The task: Starting from the first line below, count the lines carrying the string "section" and answer with the count by itself.

Provided records:
━━━━━━━━━━━━━━━━
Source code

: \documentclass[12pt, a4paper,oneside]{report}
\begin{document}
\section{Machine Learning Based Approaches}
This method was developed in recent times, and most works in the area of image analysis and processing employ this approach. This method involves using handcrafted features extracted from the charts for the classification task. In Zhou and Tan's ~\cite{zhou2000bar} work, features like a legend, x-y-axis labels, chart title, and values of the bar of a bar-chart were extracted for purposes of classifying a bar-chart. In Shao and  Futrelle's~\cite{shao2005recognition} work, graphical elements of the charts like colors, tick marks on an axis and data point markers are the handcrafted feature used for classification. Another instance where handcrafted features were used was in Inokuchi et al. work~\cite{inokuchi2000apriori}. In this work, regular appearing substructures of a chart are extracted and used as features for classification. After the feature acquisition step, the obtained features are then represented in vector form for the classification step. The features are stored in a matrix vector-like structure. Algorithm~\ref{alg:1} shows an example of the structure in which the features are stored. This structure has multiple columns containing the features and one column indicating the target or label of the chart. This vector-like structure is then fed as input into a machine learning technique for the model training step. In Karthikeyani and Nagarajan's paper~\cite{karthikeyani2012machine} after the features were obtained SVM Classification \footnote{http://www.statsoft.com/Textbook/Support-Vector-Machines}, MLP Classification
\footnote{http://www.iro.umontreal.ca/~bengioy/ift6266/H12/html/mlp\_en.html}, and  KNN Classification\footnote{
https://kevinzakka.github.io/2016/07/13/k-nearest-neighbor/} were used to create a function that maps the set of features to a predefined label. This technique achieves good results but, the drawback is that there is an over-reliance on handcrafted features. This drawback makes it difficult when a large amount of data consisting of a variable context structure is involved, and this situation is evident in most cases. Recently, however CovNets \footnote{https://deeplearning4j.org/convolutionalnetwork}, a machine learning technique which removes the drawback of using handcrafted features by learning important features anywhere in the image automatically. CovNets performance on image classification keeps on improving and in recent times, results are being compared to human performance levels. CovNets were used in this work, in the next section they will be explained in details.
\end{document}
━━━━━━━━━━━━━━━━
Exercise result: 2